16 Replies to “Top 5 Self-Editing Tips: Intention”

  1. When Barbara speaks, writers listen! Right, writers? I love this: “You might be thinking, how long am I supposed to spend on an edit? The answer: as long as it takes.” And here’s another great point that all nf writers need to keep in mind: “… even a non-fiction book is more successful if it tells a story that persuades your reader to believe in what you’re writing about.” Thanks for sharing your expertise, Barbara! Take-away value: priceless!

  2. Great post, Barbara! I find that patience is a huge part of self-editing. As a writer, too often, I want to ‘get something out the door’ when really, it could have used more time and a few more close edits.

    The idea of intention is a huge help. Thank you!

    1. So true! Patience is key in self-editing. I suggest that a writer impose an earlier deadline for writing the first draft and then spend the necessary time to polish the manuscript before sending it out.

      1. Great advice here,Barbara– both in the post itself and in the replies.

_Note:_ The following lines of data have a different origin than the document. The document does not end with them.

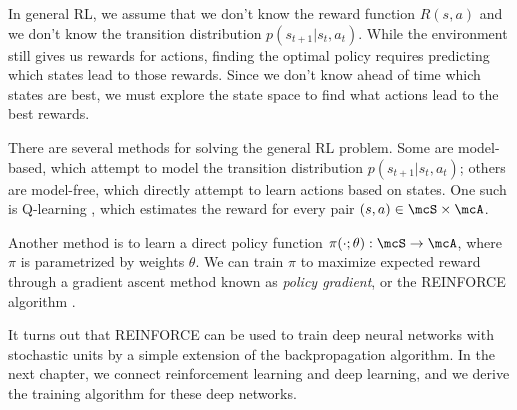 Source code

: \documentclass[12pt]{report}
\begin{document}
In general RL, we assume that we don't know the reward function $R(s,a)$ and we don't know the transition distribution $p(s_{t+1} | s_t, a_t)$. While the environment still gives us rewards for actions, finding the optimal policy requires predicting which states lead to those rewards.
Since we don't know ahead of time which states are best, we must explore the state space to find what actions lead to the best rewards.

There are several methods for solving the general RL problem. Some are model-based, which attempt to model the transition distribution $p(s_{t+1} | s_t, a_t)$; others are model-free, which directly attempt to learn actions based on states. One such is Q-learning \citep{Watkins1989}, which estimates the reward for every pair $(s,a) \in \mcS \times \mcA$.

Another method is to learn a direct policy function $\pi( \cdot ; \theta) : \mcS \to \mcA$, where $\pi$ is parametrized by weights $\theta$. We can train $\pi$  to maximize expected reward through a gradient ascent method known as \emph{policy gradient}, or the REINFORCE algorithm \citep{williams1992reinforce}.

It turns out that REINFORCE can be used to train deep neural networks with stochastic units by a simple extension of the backpropagation algorithm. In the next chapter, we connect reinforcement learning and deep learning, and we derive the training algorithm for these deep networks.

%
%
\end{document}
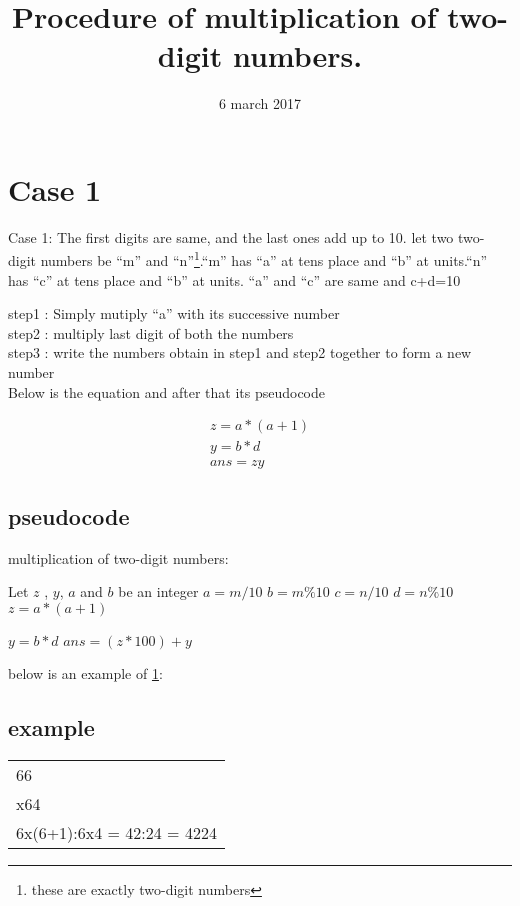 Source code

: \documentclass{article}
\title{\huge Procedure of multiplication of two-digit numbers.}
\date{6 march 2017}
\begin{document}
\begin{titlepage}
\maketitle
\end{titlepage}
\newpage
\section{Case 1} \label{case 1}
\noindent Case 1: The first digits are same, and the last ones add up to 10.
let two two-digit numbers be ``m'' and ``n''\footnote{these are exactly two-digit numbers}.``m'' has ``a'' at tens place and ``b'' at units.``n'' has ``c'' at tens place and ``b'' at units. ``a'' and ``c'' are same and c+d=10\cite{athar}

\noindent step1 : Simply mutiply ``a'' with its successive number \\
step2 : multiply last digit of both the numbers \\
step3 : write the numbers obtain in step1 and step2 together to form a new number\\

\noindent Below is the equation and after that its pseudocode


\begin{align*}
	z=a*(a+1)  \\
	y=b*d \\
	ans=zy
	\end{align*}
\subsection{pseudocode}
  \begin{algorithm}
   \caption{multiplication of two-digit numbers: }
    \begin{algorithmic}[1]
	\State 

	\State Let $z$ , $y$, $a$ and $b$ be an integer
\State $a=m/10$
\State $b=m\%10$
\State $c=n/10$
\State $d=n\%10$
	\State $z=a*(a+1)$
	
	\State $y=b*d$
	\State $ans=(z*100)+y$ 
	
	\EndIf
	\EndFunction
\end{algorithmic}
\end{algorithm}
\noindent below is an example of \ref{case 1}:
\newline
\subsection{example}
\begin{tabular}{l} 
66\\

x64\\

6x(6+1):6x4 = 42:24 = 4224\\
\end{tabular}
\end{document}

THX! I always aim to complete the first draft earlier than my editor’s deadline to allow time for polishing. Not sure ANYONE would benefit from the first go around!:)

  3. Great post, Barbara.

    I always ask myself if I’m bringing the reader along with the main theme of the story, and that takes time and distance. If I rush too much on the story, I won’t be able to come back to it with fresh eyes when it’s time to edit.

    And I agree with your comment about plotters vs. pantsters – I have to know where I want the reader to end up, or I won’t be able to lead them there!

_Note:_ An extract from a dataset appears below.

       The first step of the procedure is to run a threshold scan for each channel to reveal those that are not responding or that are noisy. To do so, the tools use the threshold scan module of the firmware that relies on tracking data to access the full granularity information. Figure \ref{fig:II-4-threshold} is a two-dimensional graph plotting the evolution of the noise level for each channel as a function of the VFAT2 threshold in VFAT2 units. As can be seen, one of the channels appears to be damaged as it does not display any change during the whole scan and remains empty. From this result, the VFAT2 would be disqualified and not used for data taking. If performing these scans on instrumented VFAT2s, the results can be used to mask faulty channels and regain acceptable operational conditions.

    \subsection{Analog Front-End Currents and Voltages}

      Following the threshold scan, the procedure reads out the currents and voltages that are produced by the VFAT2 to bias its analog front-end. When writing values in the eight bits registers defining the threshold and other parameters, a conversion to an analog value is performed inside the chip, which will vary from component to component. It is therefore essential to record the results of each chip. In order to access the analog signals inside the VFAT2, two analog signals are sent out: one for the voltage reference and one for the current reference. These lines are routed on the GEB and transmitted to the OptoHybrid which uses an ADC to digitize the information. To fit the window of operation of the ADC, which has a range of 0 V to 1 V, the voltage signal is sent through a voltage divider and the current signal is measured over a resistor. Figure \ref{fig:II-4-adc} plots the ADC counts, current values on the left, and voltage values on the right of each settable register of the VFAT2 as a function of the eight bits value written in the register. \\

    Thanks for your insights!

  4. Pausing to think about intention early and often sounds like a great way to save time and agony in rewrites later on. Thanks for sharing! (:

  5. I’m just starting the editing process for my non-fiction book, and your reminders are very helpful. I made a list of things I didn’t want to forget in this process, and one is to “Stay true to your title.” This should help me check the message in each chapter, and the book as a whole.

  6. Thanks so much for these editing posts. I’ve been wondering if I plotted better would editing be so hard, and I think I may have my answer.

  7. I actually use a Word Plot Planner Template I made. I elaborated on a planner presented in “The Plot Whisperer” by Martha Alderson. I do not always use the information on the planner during the drafting of the scene, because it kills my creativity. However, when I revise my novel for structure, I have something I can refer to. Some of the categories include Progress, Setting, Scene Title, Synopsis, Conflict, Thematic Elements, Character Development, Character Goals, Author Goals, and Plot and Subplot Action. It saves me a lot of time during revision and helps me keep things organized.

    I also highly recommend “The Plot Whisperer,” Alderson addresses both writers who feel imprisoned and constrained by Plot outlines and those who prefer to outline. She talks about finding a system that works for each individual writer. She also comments that each novel is a different journey for the author who learns something about him or herself, the world and the writing and revision process. There is a heavy spiritual component, which sets it apart from other nonfiction books about plotting.